Rendu Pondatti Kaavalkaaran is a 1992 Indian Tamil-language comedy film directed by Relangi Narasimha Rao. The film stars Anand Babu in a dual role, Rohini, Vaidehi and Devipriya. It is a remake of the director's own Telugu film Iddaru Pellala Muddula Police. The film was released on 7 February 1992.

== Plot ==

Krishnan is an honest police constable who has two wives Rukmini and Satyabhama. However, his two wives hate each other. Krishnan is transferred to another city because of his honesty and the fact that he often refuses to do his superiors drudgery.

In the past, Krishnan married Rukmini who thought that he was a Sub-inspector of police. When she realised what his real job was, she left him. In the meantime, Krishnan and his neighbour Satyabhama fell in love and had sexual intercourse. Then Satyabhama begged Rukmini to help her and Satyabhama married Krishnan.

Fed up with the transfers, Krishnan throws away his police uniform and becomes a pickpocket. Anand, Krishnan's look-alike, takes his identity and becomes a police constable. Soon, Anand must juggle between Krishnan's two wives while Krishnan must manage Anand's girlfriend Lalitha.

== Soundtrack ==
The soundtrack was composed by Raj–Koti, with lyrics written by Vairamuthu.
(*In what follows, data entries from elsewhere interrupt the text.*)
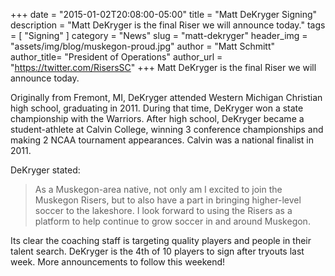 +++
date        = "2015-01-02T20:08:00-05:00"
title       = "Matt DeKryger Signing"
description = "Matt DeKryger is the final Riser we will announce today."
tags        = [ "Signing" ]
category    = "News"
slug        = "matt-dekryger"
header_img	= "assets/img/blog/muskegon-proud.jpg"
author		= "Matt Schmitt"
author_title= "President of Operations"
author_url	= "https://twitter.com/RisersSC"
+++
Matt DeKryger is the final Riser we will announce today.

Originally from Fremont, MI, DeKryger attended Western Michigan Christian high school, graduating in 2011. During that time, DeKryger won a state championship with the Warriors. After high school, DeKryger became a student-athlete at Calvin College, winning 3 conference championships and making 2 NCAA tournament appearances. Calvin was a national finalist in 2011.

DeKryger stated:
>As a Muskegon-area native, not only am I excited to join the Muskegon Risers, but to also have a part in bringing higher-level soccer to the lakeshore. I look forward to using the Risers as a platform to help continue to grow soccer in and around Muskegon.

Its clear the coaching staff is targeting quality players and people in their talent search. DeKryger is the 4th of 10 players to sign after tryouts last week. More announcements to follow this weekend!
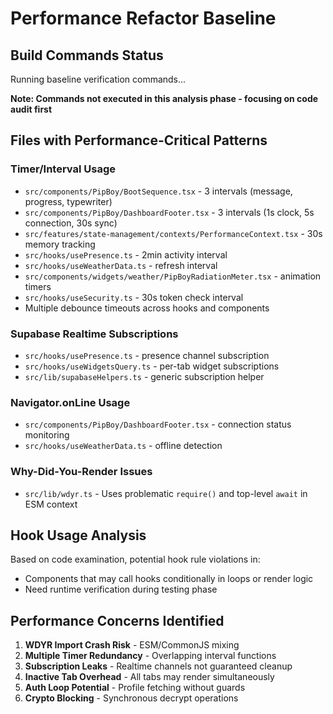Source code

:# Performance Refactor Baseline

## Build Commands Status
Running baseline verification commands...

**Note: Commands not executed in this analysis phase - focusing on code audit first**

## Files with Performance-Critical Patterns

### Timer/Interval Usage
- `src/components/PipBoy/BootSequence.tsx` - 3 intervals (message, progress, typewriter)
- `src/components/PipBoy/DashboardFooter.tsx` - 3 intervals (1s clock, 5s connection, 30s sync)
- `src/features/state-management/contexts/PerformanceContext.tsx` - 30s memory tracking
- `src/hooks/usePresence.ts` - 2min activity interval
- `src/hooks/useWeatherData.ts` - refresh interval
- `src/components/widgets/weather/PipBoyRadiationMeter.tsx` - animation timers
- `src/hooks/useSecurity.ts` - 30s token check interval
- Multiple debounce timeouts across hooks and components

### Supabase Realtime Subscriptions
- `src/hooks/usePresence.ts` - presence channel subscription
- `src/hooks/useWidgetsQuery.ts` - per-tab widget subscriptions
- `src/lib/supabaseHelpers.ts` - generic subscription helper

### Navigator.onLine Usage
- `src/components/PipBoy/DashboardFooter.tsx` - connection status monitoring
- `src/hooks/useWeatherData.ts` - offline detection

### Why-Did-You-Render Issues
- `src/lib/wdyr.ts` - Uses problematic `require()` and top-level `await` in ESM context

## Hook Usage Analysis
Based on code examination, potential hook rule violations in:
- Components that may call hooks conditionally in loops or render logic
- Need runtime verification during testing phase

## Performance Concerns Identified
1. **WDYR Import Crash Risk** - ESM/CommonJS mixing
2. **Multiple Timer Redundancy** - Overlapping interval functions
3. **Subscription Leaks** - Realtime channels not guaranteed cleanup
4. **Inactive Tab Overhead** - All tabs may render simultaneously
5. **Auth Loop Potential** - Profile fetching without guards
6. **Crypto Blocking** - Synchronous decrypt operations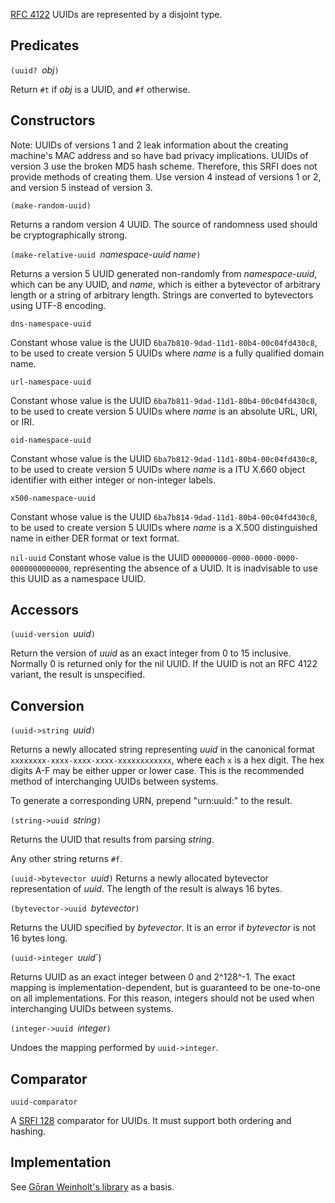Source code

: [RFC 4122](https://tools.ietf.org/html/rfc4122) UUIDs are represented by a disjoint type.

## Predicates

`(uuid? `*obj*`)`

Return `#t` if *obj* is a UUID, and `#f` otherwise.

## Constructors

Note:  UUIDs of versions 1 and 2 leak information about the creating machine's MAC address
and so have bad privacy implications.  UUIDs of version 3 use the broken MD5 hash scheme.
Therefore, this SRFI does not provide methods of creating them.
Use version 4 instead of versions 1 or 2, and version 5 instead of version 3.

`(make-random-uuid)`

Returns a random version 4 UUID.
The source of randomness used should be cryptographically strong.

`(make-relative-uuid `*namespace-uuid name*`)`

Returns a version 5 UUID generated non-randomly from *namespace-uuid*,
which can be any UUID, and *name*, which is either a bytevector of
arbitrary length or a string of arbitrary length.  Strings are converted
to bytevectors using UTF-8 encoding.

`dns-namespace-uuid`

Constant whose value is the UUID `6ba7b810-9dad-11d1-80b4-00c04fd430c8`,
to be used to create version 5 UUIDs where *name* is a
fully qualified domain name.

`url-namespace-uuid`

Constant whose value is the UUID `6ba7b811-9dad-11d1-80b4-00c04fd430c8`,
to be used to create version 5 UUIDs where *name* is an
absolute URL, URI, or IRI.

`oid-namespace-uuid`

Constant whose value is the UUID `6ba7b812-9dad-11d1-80b4-00c04fd430c8`,
to be used to create version 5 UUIDs where *name* is a
ITU X.660 object identifier with either integer or non-integer labels.

`x500-namespace-uuid`

Constant whose value is the UUID `6ba7b814-9dad-11d1-80b4-00c04fd430c8`,
to be used to create version 5 UUIDs where *name* is a
X.500 distinguished name in either DER format or text format.

`nil-uuid`
Constant whose value is the UUID `00000000-0000-0000-0000-0000000000000`,
representing the absence of a UUID.  It is inadvisable to use this UUID
as a namespace UUID.

## Accessors

`(uuid-version `*uuid*`)`

Return the version of *uuid* as an exact integer from 0 to 15 inclusive.
Normally 0 is returned only for the nil UUID.  If the UUID is not an
RFC 4122 variant, the result is unspecified.

## Conversion

`(uuid->string `*uuid*`)`

Returns a newly allocated string representing *uuid* in the canonical format
`xxxxxxxx-xxxx-xxxx-xxxx-xxxxxxxxxxxx`, where each `x` is a hex digit.
The hex digits A-F may be either upper or lower case.
This is the recommended method of interchanging UUIDs between systems.

To generate a corresponding URN, prepend "urn:uuid:" to the result.

`(string->uuid `*string*`)`

Returns the UUID that results from parsing *string*.

Any other string returns `#f`.

`(uuid->bytevector `*uuid*`)`
Returns a newly allocated bytevector representation of *uuid*.
The length of the result is always 16 bytes.

`(bytevector->uuid `*bytevector*`)`

Returns the UUID specified by *bytevector*.
It is an error if *bytevector* is not 16 bytes long.

`(uuid->integer `*uuid*`)

Returns UUID as an exact integer between 0 and 2^128^-1.
The exact mapping is implementation-dependent, but is
guaranteed to be one-to-one on all implementations.
For this reason, integers should not be used when
interchanging UUIDs between systems.

`(integer->uuid `*integer*`)`

Undoes the mapping performed by `uuid->integer`.

## Comparator

`uuid-comparator`

A [SRFI 128](http://srfi.schemers.org/srfi-128/srfi-128.html) comparator
for UUIDs.  It must support both ordering and hashing.

## Implementation

See [Gōran Weinholt's library](https://github.com/weinholt/uuid) as a basis.

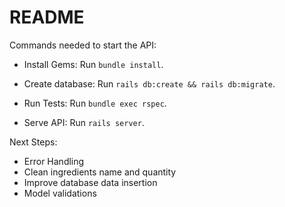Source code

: # README


Commands needed to start the API:

* Install Gems: Run `bundle install`.

* Create database: Run `rails db:create && rails db:migrate`. 

* Run Tests: Run `bundle exec rspec`.

* Serve API: Run `rails server`. 

Next Steps:
* Error Handling
* Clean ingredients name and quantity
* Improve database data insertion
* Model validations
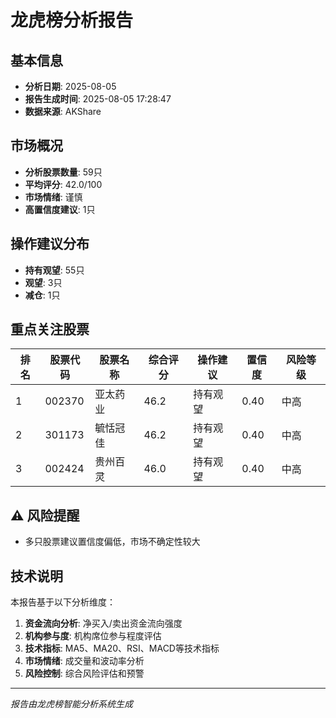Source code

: # 龙虎榜分析报告

## 基本信息
- **分析日期**: 2025-08-05
- **报告生成时间**: 2025-08-05 17:28:47
- **数据来源**: AKShare

## 市场概况
- **分析股票数量**: 59只
- **平均评分**: 42.0/100
- **市场情绪**: 谨慎
- **高置信度建议**: 1只

## 操作建议分布
- **持有观望**: 55只
- **观望**: 3只
- **减仓**: 1只

## 重点关注股票

| 排名 | 股票代码 | 股票名称 | 综合评分 | 操作建议 | 置信度 | 风险等级 |
|------|----------|----------|----------|----------|---------|----------|
| 1 | 002370 | 亚太药业 | 46.2 | 持有观望 | 0.40 | 中高 |
| 2 | 301173 | 毓恬冠佳 | 46.2 | 持有观望 | 0.40 | 中高 |
| 3 | 002424 | 贵州百灵 | 46.0 | 持有观望 | 0.40 | 中高 |

## ⚠️ 风险提醒
- 多只股票建议置信度偏低，市场不确定性较大

## 技术说明
本报告基于以下分析维度：
1. **资金流向分析**: 净买入/卖出资金流向强度
2. **机构参与度**: 机构席位参与程度评估  
3. **技术指标**: MA5、MA20、RSI、MACD等技术指标
4. **市场情绪**: 成交量和波动率分析
5. **风险控制**: 综合风险评估和预警

---
*报告由龙虎榜智能分析系统生成*
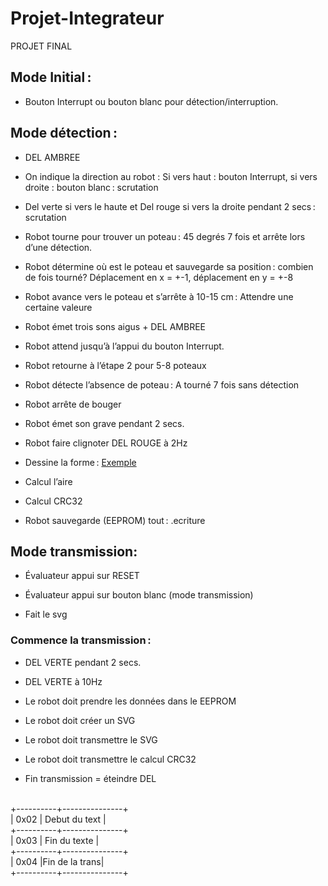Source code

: # Projet-Integrateur

PROJET FINAL 

<h2> Mode Initial : </h2>

* Bouton Interrupt ou bouton blanc pour détection/interruption. 

<h2> Mode détection : </h2>

* DEL AMBREE 

* On indique la direction au robot : Si vers haut : bouton Interrupt, si vers droite : bouton blanc : scrutation 

* Del verte si vers le haute et Del rouge si vers la droite pendant 2 secs : scrutation 

* Robot tourne pour trouver un poteau : 45 degrés 7 fois et arrête lors d’une détection. 

* Robot détermine où est le poteau et sauvegarde sa position : combien de fois tourné? Déplacement en x = +-1, déplacement en y = +-8 

* Robot avance vers le poteau et s’arrête à 10-15 cm : Attendre une certaine valeure 

* Robot émet trois sons aigus + DEL AMBREE 

* Robot attend jusqu’à l’appui du bouton Interrupt. 

* Robot retourne à l’étape 2 pour 5-8 poteaux 

* Robot détecte l’absence de poteau : A tourné 7 fois sans détection 

* Robot arrête de bouger 

* Robot émet son grave pendant 2 secs. 

* Robot faire clignoter DEL ROUGE à 2Hz 

* Dessine la forme : [Exemple](https://www.geeksforgeeks.org/quickhull-algorithm-convex-hull/) 

* Calcul l’aire 

* Calcul CRC32 

* Robot sauvegarde (EEPROM) tout : .ecriture 

<h2> Mode transmission: </h2>

* Évaluateur appui sur RESET 

* Évaluateur appui sur bouton blanc (mode transmission) 

* Fait le svg 

<h3> Commence la transmission : </h3>

* DEL VERTE pendant 2 secs. 

* DEL VERTE à 10Hz 

* Le robot doit prendre les données dans le EEPROM 

* Le robot doit créer un SVG  

* Le robot doit transmettre le SVG  

* Le robot doit transmettre le calcul CRC32 

* Fin transmission = éteindre DEL 

</br>
+----------+---------------+</br>
| 0x02     | Debut du text |</br>
+----------+---------------+</br> 
| 0x03     | Fin du texte  |</br>
+----------+---------------+</br> 
| 0x04     |Fin de la trans|</br>
+----------+---------------+</br>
| Song | Singer(s) | Duration |
|---|---|---|
| "Ennikko" | S. P. Balasubrahmanyam, Minmini | 4:40 |
| "Kanna Kanna" | S. P. Balasubrahmanyam, Minmini | 4:45 |
| "Police Police Police Mama" | S. P. Balasubrahmanyam, Minmini, K. S. Chithra | 4:55 |
| "Sundakkai Kuzhambu" | K. S. Chithra, Minmini | 4:50 |

== Reception ==
Sundarji of Kalki wrote that viewers could enjoy the film if they forget logic.